Refolding of amphioxus insulin-like peptide: implications of a bifurcating evolution of the different folding behavior of insulin and insulin-like growth factor 1.

Insulin and insulin-like growth factor 1 (IGF-1) share high sequence homology, but their folding behaviors are significantly different: insulin folds into one unique thermodynamically controlled structure, while IGF-1 folds into two thermodynamically controlled disulfide isomers. However, the origin of their different folding behaviors is still elusive. The amphioxus insulin-like peptide (ILP) is thought to be the common ancestor of insulin and IGF-1. A recombinant single-chain ILP has been expressed previously, and now its folding behavior is investigated. The folding behavior of ILP shows the characteristics of both insulin and IGF-1. On one hand, two thermodynamically controlled disulfide isomers of ILP have been identified; on the other hand, the content of isomer 1 (its disulfides are deduced identical to those of swap IGF-1) is much less than that of isomer 2 (its disulfides are deduced identical to those of native IGF-1); that is, more than 96% of ILP folds into the native structure.
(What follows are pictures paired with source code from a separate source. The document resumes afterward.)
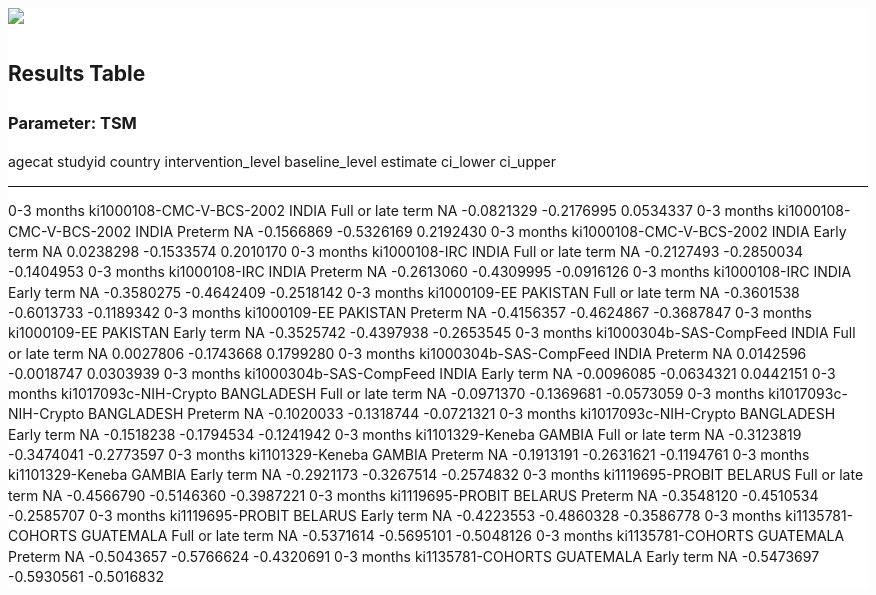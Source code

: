 

![](/tmp/768941c2-6f40-4b3a-9357-053c9224729b/REPORT_files/figure-html/plot_ate-1.png)





## Results Table

### Parameter: TSM


agecat         studyid                    country                        intervention_level   baseline_level      estimate     ci_lower     ci_upper
-------------  -------------------------  -----------------------------  -------------------  ---------------  -----------  -----------  -----------
0-3 months     ki1000108-CMC-V-BCS-2002   INDIA                          Full or late term    NA                -0.0821329   -0.2176995    0.0534337
0-3 months     ki1000108-CMC-V-BCS-2002   INDIA                          Preterm              NA                -0.1566869   -0.5326169    0.2192430
0-3 months     ki1000108-CMC-V-BCS-2002   INDIA                          Early term           NA                 0.0238298   -0.1533574    0.2010170
0-3 months     ki1000108-IRC              INDIA                          Full or late term    NA                -0.2127493   -0.2850034   -0.1404953
0-3 months     ki1000108-IRC              INDIA                          Preterm              NA                -0.2613060   -0.4309995   -0.0916126
0-3 months     ki1000108-IRC              INDIA                          Early term           NA                -0.3580275   -0.4642409   -0.2518142
0-3 months     ki1000109-EE               PAKISTAN                       Full or late term    NA                -0.3601538   -0.6013733   -0.1189342
0-3 months     ki1000109-EE               PAKISTAN                       Preterm              NA                -0.4156357   -0.4624867   -0.3687847
0-3 months     ki1000109-EE               PAKISTAN                       Early term           NA                -0.3525742   -0.4397938   -0.2653545
0-3 months     ki1000304b-SAS-CompFeed    INDIA                          Full or late term    NA                 0.0027806   -0.1743668    0.1799280
0-3 months     ki1000304b-SAS-CompFeed    INDIA                          Preterm              NA                 0.0142596   -0.0018747    0.0303939
0-3 months     ki1000304b-SAS-CompFeed    INDIA                          Early term           NA                -0.0096085   -0.0634321    0.0442151
0-3 months     ki1017093c-NIH-Crypto      BANGLADESH                     Full or late term    NA                -0.0971370   -0.1369681   -0.0573059
0-3 months     ki1017093c-NIH-Crypto      BANGLADESH                     Preterm              NA                -0.1020033   -0.1318744   -0.0721321
0-3 months     ki1017093c-NIH-Crypto      BANGLADESH                     Early term           NA                -0.1518238   -0.1794534   -0.1241942
0-3 months     ki1101329-Keneba           GAMBIA                         Full or late term    NA                -0.3123819   -0.3474041   -0.2773597
0-3 months     ki1101329-Keneba           GAMBIA                         Preterm              NA                -0.1913191   -0.2631621   -0.1194761
0-3 months     ki1101329-Keneba           GAMBIA                         Early term           NA                -0.2921173   -0.3267514   -0.2574832
0-3 months     ki1119695-PROBIT           BELARUS                        Full or late term    NA                -0.4566790   -0.5146360   -0.3987221
0-3 months     ki1119695-PROBIT           BELARUS                        Preterm              NA                -0.3548120   -0.4510534   -0.2585707
0-3 months     ki1119695-PROBIT           BELARUS                        Early term           NA                -0.4223553   -0.4860328   -0.3586778
0-3 months     ki1135781-COHORTS          GUATEMALA                      Full or late term    NA                -0.5371614   -0.5695101   -0.5048126
0-3 months     ki1135781-COHORTS          GUATEMALA                      Preterm              NA                -0.5043657   -0.5766624   -0.4320691
0-3 months     ki1135781-COHORTS          GUATEMALA                      Early term           NA                -0.5473697   -0.5930561   -0.5016832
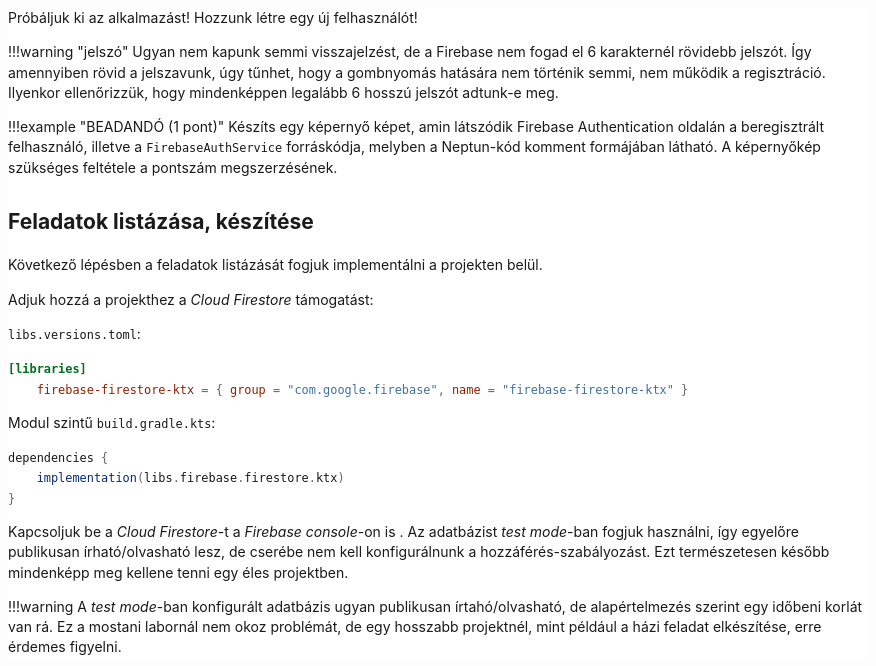 Próbáljuk ki az alkalmazást! Hozzunk létre egy új felhasználót!

!!!warning "jelszó"
	Ugyan nem kapunk semmi visszajelzést, de a Firebase nem fogad el 6 karakternél rövidebb jelszót. Így amennyiben rövid a jelszavunk, úgy tűnhet, hogy a gombnyomás hatására nem történik semmi, nem működik a regisztráció. Ilyenkor ellenőrizzük, hogy mindenképpen legalább 6 hosszú jelszót adtunk-e meg.

!!!example "BEADANDÓ (1 pont)" 
	Készíts egy képernyő képet, amin látszódik Firebase Authentication oldalán a beregisztrált felhasználó, illetve a `FirebaseAuthService` forráskódja, melyben a Neptun-kód komment formájában látható. A képernyőkép szükséges feltétele a pontszám megszerzésének.

## Feladatok listázása, készítése

Következő lépésben a feladatok listázását fogjuk implementálni a projekten belül.
 
Adjuk hozzá a projekthez a *Cloud Firestore* támogatást:

`libs.versions.toml`:

```toml
[libraries]
	firebase-firestore-ktx = { group = "com.google.firebase", name = "firebase-firestore-ktx" }
```

Modul szintű `build.gradle.kts`:

```gradle
dependencies {
    implementation(libs.firebase.firestore.ktx)
}
```

Kapcsoljuk be a *Cloud Firestore*-t a *Firebase console*-on is . Az adatbázist *test mode*-ban fogjuk használni, így egyelőre publikusan írható/olvasható lesz, de cserébe nem kell konfigurálnunk a hozzáférés-szabályozást. Ezt természetesen később mindenképp meg kellene tenni egy éles projektben.

!!!warning
	A *test mode*-ban konfigurált adatbázis ugyan publikusan írtahó/olvasható, de alapértelmezés szerint egy időbeni korlát van rá. Ez a mostani labornál nem okoz problémát, de egy hosszabb projektnél, mint például a házi feladat elkészítése, erre érdemes figyelni.

<p align="center">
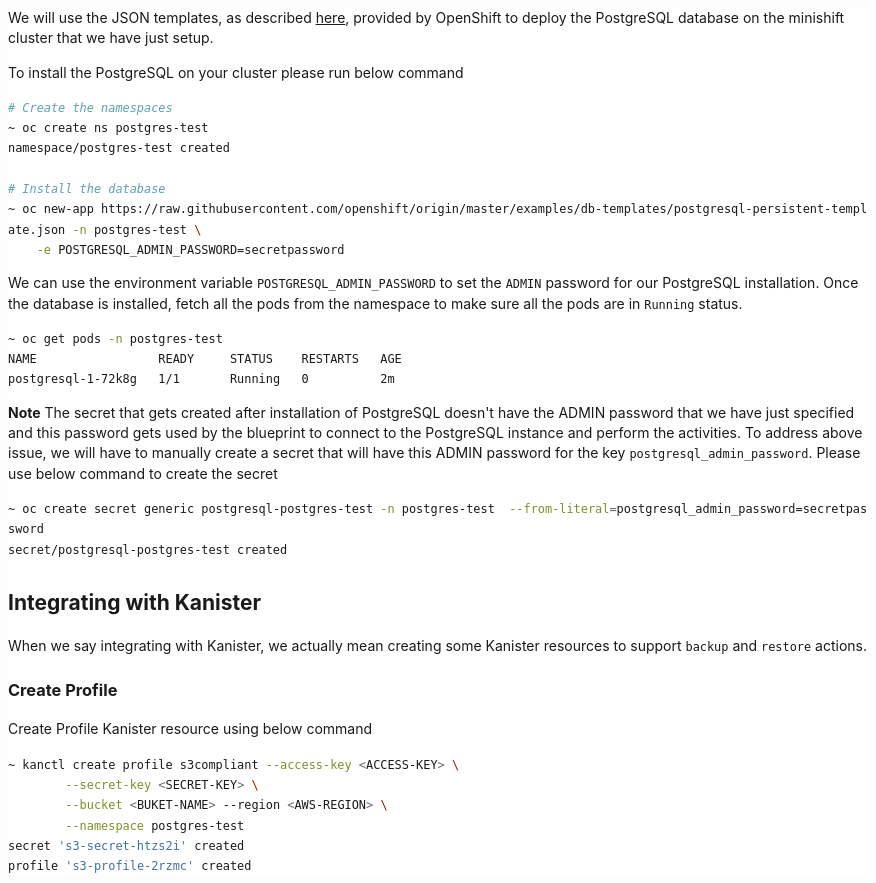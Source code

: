 We will use the JSON templates, as described [here](https://github.com/openshift/origin/tree/master/examples/db-templates), provided by OpenShift to deploy the PostgreSQL database on the minishift cluster that we have just setup.

To install the PostgreSQL on your cluster please run below command

```bash
# Create the namespaces
~ oc create ns postgres-test
namespace/postgres-test created

# Install the database
~ oc new-app https://raw.githubusercontent.com/openshift/origin/master/examples/db-templates/postgresql-persistent-template.json -n postgres-test \
    -e POSTGRESQL_ADMIN_PASSWORD=secretpassword
```

We can use the environment variable `POSTGRESQL_ADMIN_PASSWORD` to set the `ADMIN` password for our PostgreSQL installation. Once the database is installed, fetch all the pods from the namespace to make sure all the pods are in `Running` status.

```bash
~ oc get pods -n postgres-test
NAME                 READY     STATUS    RESTARTS   AGE
postgresql-1-72k8g   1/1       Running   0          2m
```

**Note**
The secret that gets created after installation of PostgreSQL doesn't have the ADMIN password that we have just specified and this password gets used by the blueprint to connect to the PostgreSQL instance and perform the activities.
To address above issue, we will have to manually create a secret that will have this ADMIN password for the key `postgresql_admin_password`. Please use below command to create the secret

```bash
~ oc create secret generic postgresql-postgres-test -n postgres-test  --from-literal=postgresql_admin_password=secretpassword
secret/postgresql-postgres-test created
```

## Integrating with Kanister

When we say integrating with Kanister, we actually mean creating some Kanister resources to support `backup` and `restore`
actions.

### Create Profile

Create Profile Kanister resource using below command

```bash
~ kanctl create profile s3compliant --access-key <ACCESS-KEY> \
        --secret-key <SECRET-KEY> \
        --bucket <BUKET-NAME> --region <AWS-REGION> \
        --namespace postgres-test
secret 's3-secret-htzs2i' created
profile 's3-profile-2rzmc' created
```
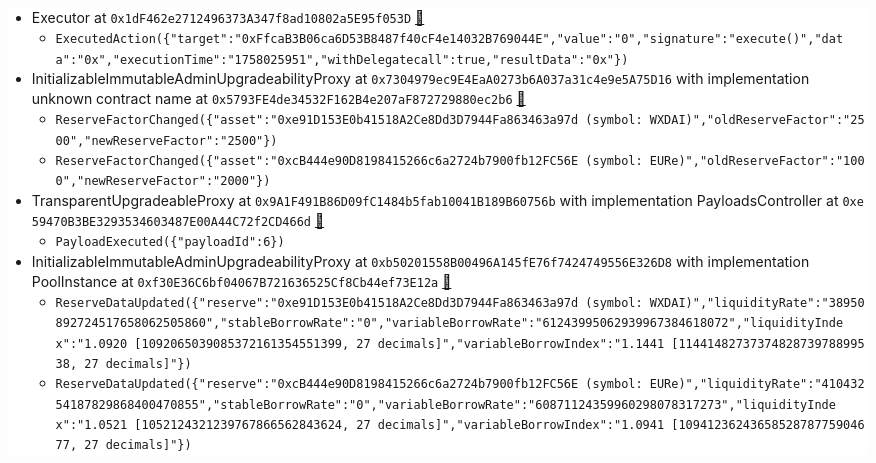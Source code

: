 - Executor at `0x1dF462e2712496373A347f8ad10802a5E95f053D` [:ghost:](https://github.com/bgd-labs/aave-address-book  "AaveV3Gnosis.ACL_ADMIN")
  - `ExecutedAction({"target":"0xFfcaB3B06ca6D53B8487f40cF4e14032B769044E","value":"0","signature":"execute()","data":"0x","executionTime":"1758025951","withDelegatecall":true,"resultData":"0x"})`
- InitializableImmutableAdminUpgradeabilityProxy at `0x7304979ec9E4EaA0273b6A037a31c4e9e5A75D16` with implementation unknown contract name at `0x5793FE4de34532F162B4e207aF872729880ec2b6` [:ghost:](https://github.com/bgd-labs/aave-address-book  "AaveV3Gnosis.POOL_CONFIGURATOR")
  - `ReserveFactorChanged({"asset":"0xe91D153E0b41518A2Ce8Dd3D7944Fa863463a97d (symbol: WXDAI)","oldReserveFactor":"2500","newReserveFactor":"2500"})`
  - `ReserveFactorChanged({"asset":"0xcB444e90D8198415266c6a2724b7900fb12FC56E (symbol: EURe)","oldReserveFactor":"1000","newReserveFactor":"2000"})`
- TransparentUpgradeableProxy at `0x9A1F491B86D09fC1484b5fab10041B189B60756b` with implementation PayloadsController at `0xe59470B3BE3293534603487E00A44C72f2CD466d` [:ghost:](https://github.com/bgd-labs/aave-address-book  "GovernanceV3Gnosis.PAYLOADS_CONTROLLER")
  - `PayloadExecuted({"payloadId":6})`
- InitializableImmutableAdminUpgradeabilityProxy at `0xb50201558B00496A145fE76f7424749556E326D8` with implementation PoolInstance at `0xf30E36C6bf04067B721636525Cf8Cb44ef73E12a` [:ghost:](https://github.com/bgd-labs/aave-address-book  "AaveV3Gnosis.POOL")
  - `ReserveDataUpdated({"reserve":"0xe91D153E0b41518A2Ce8Dd3D7944Fa863463a97d (symbol: WXDAI)","liquidityRate":"38950892724517658062505860","stableBorrowRate":"0","variableBorrowRate":"61243995062939967384618072","liquidityIndex":"1.0920 [1092065039085372161354551399, 27 decimals]","variableBorrowIndex":"1.1441 [1144148273737482873978899538, 27 decimals]"})`
  - `ReserveDataUpdated({"reserve":"0xcB444e90D8198415266c6a2724b7900fb12FC56E (symbol: EURe)","liquidityRate":"41043254187829868400470855","stableBorrowRate":"0","variableBorrowRate":"60871124359960298078317273","liquidityIndex":"1.0521 [1052124321239767866562843624, 27 decimals]","variableBorrowIndex":"1.0941 [1094123624365852878775904677, 27 decimals]"})`
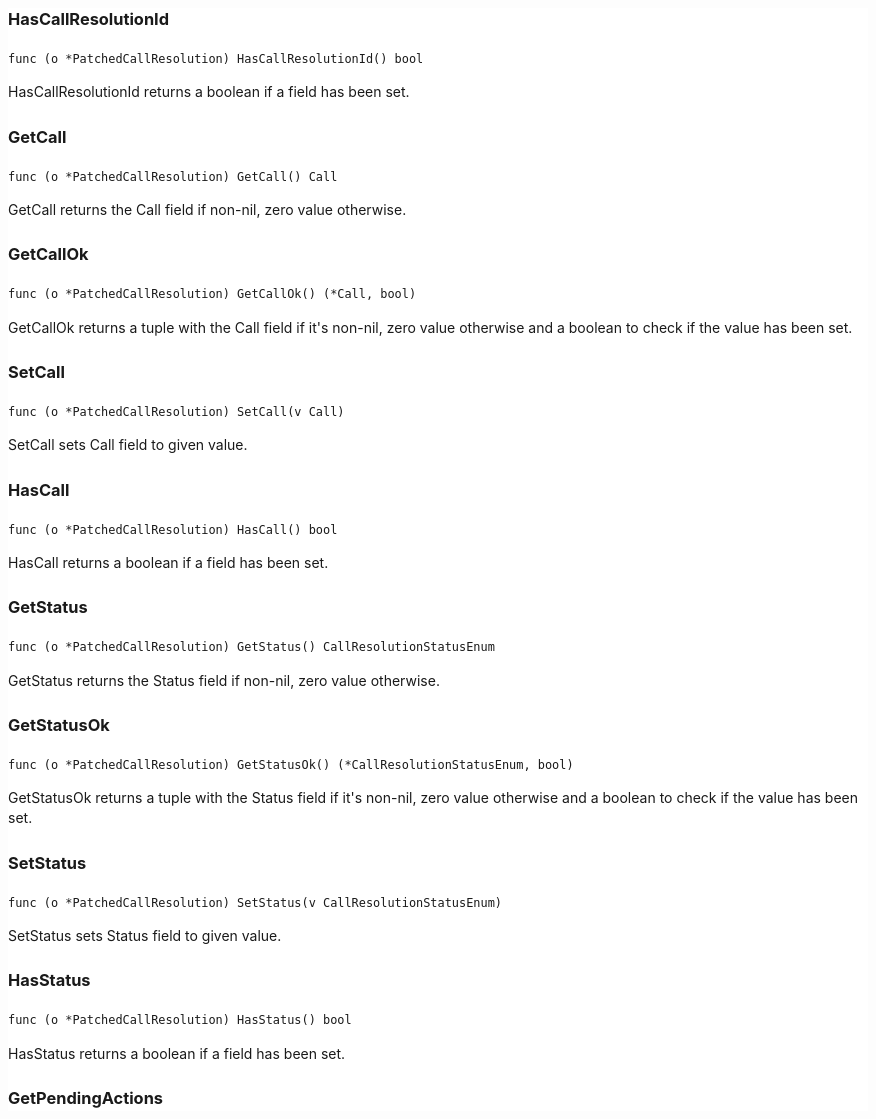 ### HasCallResolutionId

`func (o *PatchedCallResolution) HasCallResolutionId() bool`

HasCallResolutionId returns a boolean if a field has been set.

### GetCall

`func (o *PatchedCallResolution) GetCall() Call`

GetCall returns the Call field if non-nil, zero value otherwise.

### GetCallOk

`func (o *PatchedCallResolution) GetCallOk() (*Call, bool)`

GetCallOk returns a tuple with the Call field if it's non-nil, zero value otherwise
and a boolean to check if the value has been set.

### SetCall

`func (o *PatchedCallResolution) SetCall(v Call)`

SetCall sets Call field to given value.

### HasCall

`func (o *PatchedCallResolution) HasCall() bool`

HasCall returns a boolean if a field has been set.

### GetStatus

`func (o *PatchedCallResolution) GetStatus() CallResolutionStatusEnum`

GetStatus returns the Status field if non-nil, zero value otherwise.

### GetStatusOk

`func (o *PatchedCallResolution) GetStatusOk() (*CallResolutionStatusEnum, bool)`

GetStatusOk returns a tuple with the Status field if it's non-nil, zero value otherwise
and a boolean to check if the value has been set.

### SetStatus

`func (o *PatchedCallResolution) SetStatus(v CallResolutionStatusEnum)`

SetStatus sets Status field to given value.

### HasStatus

`func (o *PatchedCallResolution) HasStatus() bool`

HasStatus returns a boolean if a field has been set.

### GetPendingActions
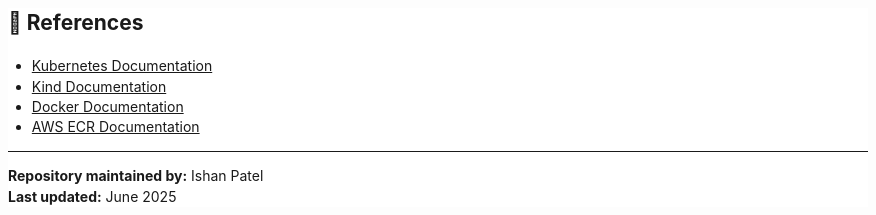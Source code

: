 ## 📖 References

- [Kubernetes Documentation](https://kubernetes.io/docs/)
- [Kind Documentation](https://kind.sigs.k8s.io/)
- [Docker Documentation](https://docs.docker.com/)
- [AWS ECR Documentation](https://docs.aws.amazon.com/ecr/)

---

**Repository maintained by:** Ishan Patel  
**Last updated:** June 2025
The present results suggest that the different folding behaviors of insulin and IGF-1 are acquired through a bifurcating evolution: the tendency of forming the thermodynamically controlled non-native disulfide isomer is diminished during evolution from ILP to insulin, while this tendency is amplified during evolution from ILP to IGF-1. Moreover, the N-terminal Gln residue of ILP can spontaneously form a pyroglutamate residue, and its cyclization has a significant effect on the folding behavior of ILP: the percentage of isomer 1 is approximately 2-fold that of isomer 1 of the noncyclized ILP; that is, isomer 1 becomes more favored when the N-terminal residue of ILP is cyclized. So, we deduce that the N-terminal residues have a significant effect on the folding properties of insulin, IGF-1, and ILP.